Nothing is certain as society navigates the current COVID-19 pandemic. That seems to include when — and if — high school and youth sports will return to the playing field.
Just when it seemed the State CIF Office and its 10 member sections had finalized a contingency plan for a return to play, the California Department of Public Health delivered a gut punch.
State CIF Executive Director Ron Nocetti and the state’s 10 section directors have to hope it’s not a KO punch for what remains of the 2020-21 interscholastic season.
The State CIF Office issued an initial blueprint for a return to play in late July by placing sports into Season 1 and Season 2 categories while pushing the start of play to 2021. Season 1 sports were scheduled from January to April while Season 2 sports were scheduled March through June.

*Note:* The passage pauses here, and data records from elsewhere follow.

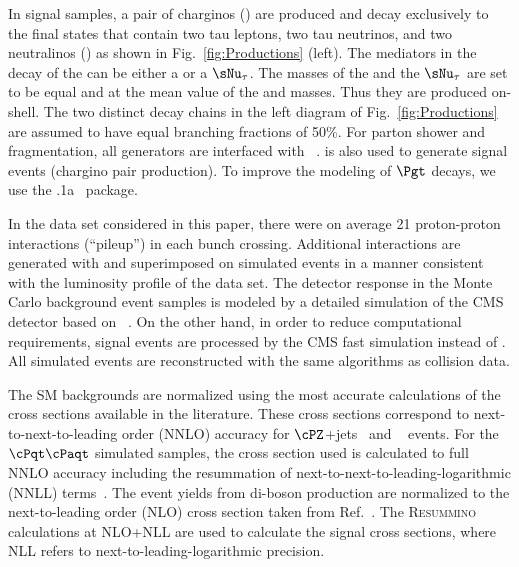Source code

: In signal samples, a pair of charginos (\chione) 
are produced and decay exclusively to the final states that contain two tau leptons, two tau neutrinos, and %
two neutralinos (\PSGczDo) as shown in Fig.~\ref{fig:Productions} (left). 
The mediators in the decay of the \chione can be either a \sTau or a $\sNu_{\tau}$. 
The masses of the \sTau and the $\sNu_{\tau}$ are set to be equal and at the mean value of the \chione and \PSGczDo masses. 
Thus they are produced on-shell.
The two distinct decay chains in the left diagram of Fig.~\ref{fig:Productions} 
are assumed to have equal branching fractions of 50\%. 
For parton shower and fragmentation, all generators are interfaced with ~\cite{Sjostrand:2006za}.
\PYTHIA is also used to generate signal events (chargino pair production). To improve the modeling of $\Pgt$ decays, 
we use the .1a~\cite{Davidson:2010rw} package. 


In the data set considered in this paper,
there were on average 21 proton-proton interactions (``pileup'') in each bunch crossing.
Additional interactions are generated with \PYTHIA and superimposed on simulated events in a manner consistent with the
luminosity profile of the data set.
The detector response in the Monte Carlo background event samples is modeled by a
detailed simulation
of the CMS detector based on {\GEANTfour}~\cite{Agostinelli:2002hh}.  
On the other hand, in order to reduce  computational requirements, signal events 
are processed by the CMS fast simulation \cite{Abdullin:2011zz} instead of {\GEANTfour}. 
All simulated events are reconstructed with the same algorithms as collision data.

The SM backgrounds are normalized using the most accurate calculations of the cross sections available 
in the literature. These cross sections correspond to next-to-next-to-leading order (NNLO) accuracy for $\cPZ$+jets~\cite{Melnikov:2006kv} 
and \wjets~\cite{xsec_WZ} events. For the $\cPqt\cPaqt$ simulated samples, the cross section used is calculated to full NNLO accuracy including
the resummation of next-to-next-to-leading-logarithmic (NNLL) terms~\cite{Czakon:2011xx}. %
The event yields from di-boson production are normalized to the next-to-leading order (NLO) cross section  taken from Ref.~\cite{Campbell:2011bn}. 
The \textsc{Resummino}~\cite{Fuks:2012qx,Fuks:2013vua,Fuks:2013lya} calculations at NLO+NLL are used to calculate the signal cross sections, where 
NLL refers to next-to-leading-logarithmic precision.
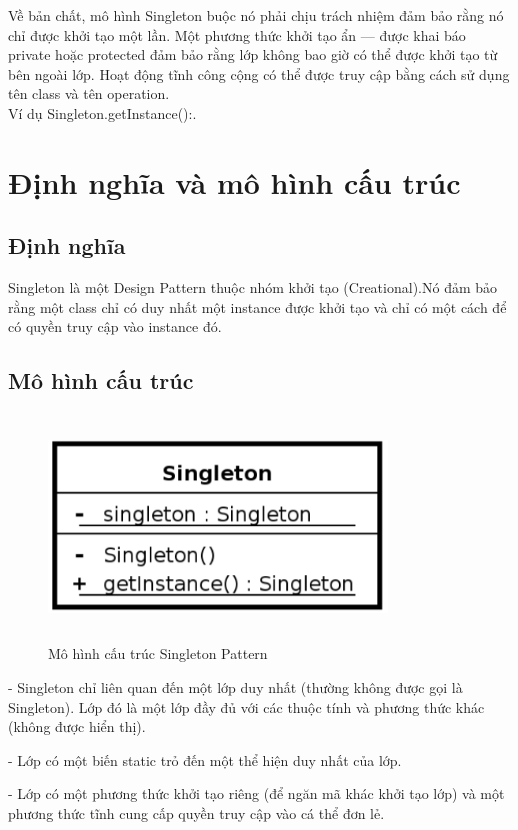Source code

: Về bản chất, mô hình Singleton buộc nó phải chịu trách nhiệm đảm bảo rằng nó chỉ được khởi tạo một lần. Một phương thức khởi tạo ẩn — được khai báo private hoặc protected đảm bảo rằng lớp không bao giờ có thể được khởi tạo từ bên ngoài lớp. Hoạt động tĩnh công cộng có thể được truy cập bằng cách sử dụng tên class và tên operation.\\Ví dụ Singleton.getInstance():.

\section{Định nghĩa và mô hình cấu trúc}

\subsection{Định nghĩa}
Singleton là một Design Pattern thuộc nhóm khởi tạo (Creational).Nó đảm bảo rằng một class chỉ có duy nhất một instance được khởi tạo và chỉ có một cách để có quyền truy cập vào instance đó.

\subsection{Mô hình cấu trúc}
\begin{figure}[!htb]
    \centering
    \includegraphics[height=6cm,width=9cm] {fig/Singleton/structure_singleton.png}
    \caption{Mô hình cấu trúc Singleton Pattern}
    \label{fig:structure_singleton}
\end{figure}

- Singleton chỉ liên quan đến một lớp duy nhất (thường không được gọi là Singleton). Lớp đó là một lớp đầy đủ với các thuộc tính và phương thức khác (không được hiển thị).
    
- Lớp có một biến static trỏ đến một thể hiện duy nhất của lớp.
    
- Lớp có một phương thức khởi tạo riêng (để ngăn mã khác khởi tạo lớp) và một phương thức tĩnh cung cấp quyền truy cập vào cá thể đơn lẻ.

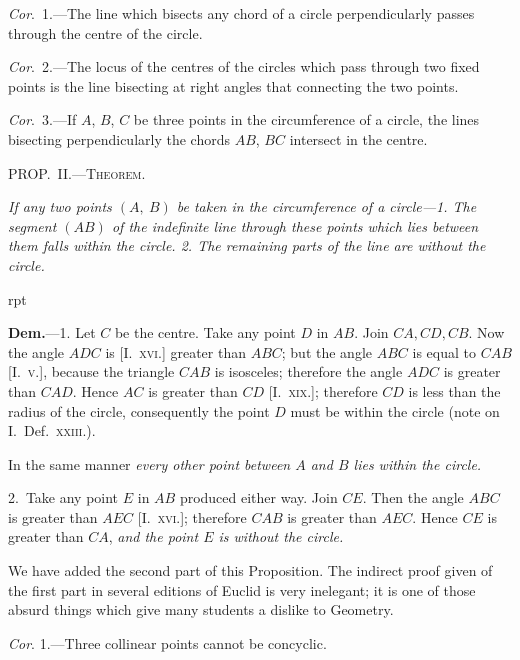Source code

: \documentclass[oneside]{book}
\newcounter{wrapwidth}
\newcommand\mypropl[2]{
\bigskip\Needspace*{4\baselineskip}\begin{center}\textsc{#1}\end{center}
\hspace{\parindent}\emph{#2}\par\medskip
}
\newcommand\imgflow[3]{
\setcounter{wrapwidth}{#1}

\begin{wrapfigure}[#2]{r}{\value{wrapwidth}pt}
\begin{center}
\vspace{-0.3in}

\end{center}
\end{wrapfigure}
}
\begin{document}
\textit{Cor}.~1.---The line which bisects any chord of a circle
perpendicularly passes through the centre of the circle.

\textit{Cor}.~2.---The locus of the centres of the circles which
pass through two fixed points is the line bisecting at
right angles that connecting the two points.

\textit{Cor}.~3.---If $A$, $B$, $C$ be three points in the circumference
of a circle, the lines bisecting perpendicularly
the chords $AB$, $BC$ intersect in the centre.




\mypropl{PROP\@.~II\@.---Theorem.}{If any two points $(A,\ B)$ be taken in the circumference
of a circle---\textrm{1.} The segment $(AB)$ of the indefinite line
through these points which lies between them falls within
the circle. \textrm{2.} The remaining\label{remainiug} 
parts of the line are without
the circle.}


\imgflow{140}{9}{f105}

\textbf{Dem.}---1. Let $C$ be the centre. Take any point $D$
in $AB$. Join $CA, CD, CB$.
Now the angle $ADC$ is
[I.\ \textsc{xvi.}] greater than $ABC$;
but the angle $ABC$ is equal
to $CAB$ [I.\ \textsc{v.}], because the
triangle $CAB$ is isosceles;
therefore the angle $ADC$ is
greater than $CAD$. Hence
$AC$ is greater than $CD$ [I.\ \textsc{xix.}]; therefore $CD$ is less
than the radius of the circle, consequently the point $D$
must be within the circle (note on I.\ Def.\ \textsc{xxiii.}).

In the same manner \textit{every other point between $A$ and
$B$ lies within the circle.}\par\medskip

2.~Take any point $E$ in $AB$ produced either way.
Join $CE$. Then the angle $ABC$ is greater than $AEC$
[I.\ \textsc{xvi.}]; therefore $CAB$ is greater than $AEC$. Hence
$CE$ is greater than $CA$, \textit{and the point $E$ is without the
circle.}\par\medskip

\begin{footnotesize}
We have added the second part of this Proposition. The indirect
proof given of the first part in several editions of Euclid
is very inelegant; it is one of those absurd things which give
many students a dislike to Geometry.
\par\end{footnotesize}\medskip

\textit{Cor}. 1.---Three collinear points cannot be concyclic.\par\smallskip
\end{document}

The State CIF Office issued an updated blueprint for a return to play on Nov. 30 in which it canceled all state playoffs for Season 1 sports in a bid to push the calendar back to accommodate completion of regular season play.
It came as a result of the CDPH failing to update its guidelines for a safe return to play for youth sports. The CDPH said at the time it didn’t expect to release an update of guidelines until after Jan. 1.
As a result, the San Diego Section imposed a freeze on the start of Season 1 sports less than two weeks before high school teams were set to start practices.
But the CDPH threw everyone a curveball when it released its updated guidelines on Dec. 14 based on the current tier assignment for each county and the risk profile for each sport.
The guidelines may seem intolerable to many, but in light of virtually all of the state residing in the most restrictive Purple Tier, it’s encouraging that any sports have received a blessing to move forward.
The CIF’s Season 1 lineup of traditional fall/winter sports included badminton, cross country, field hockey, football, gymnastics, traditional competitive cheer, girls volleyball and water polo.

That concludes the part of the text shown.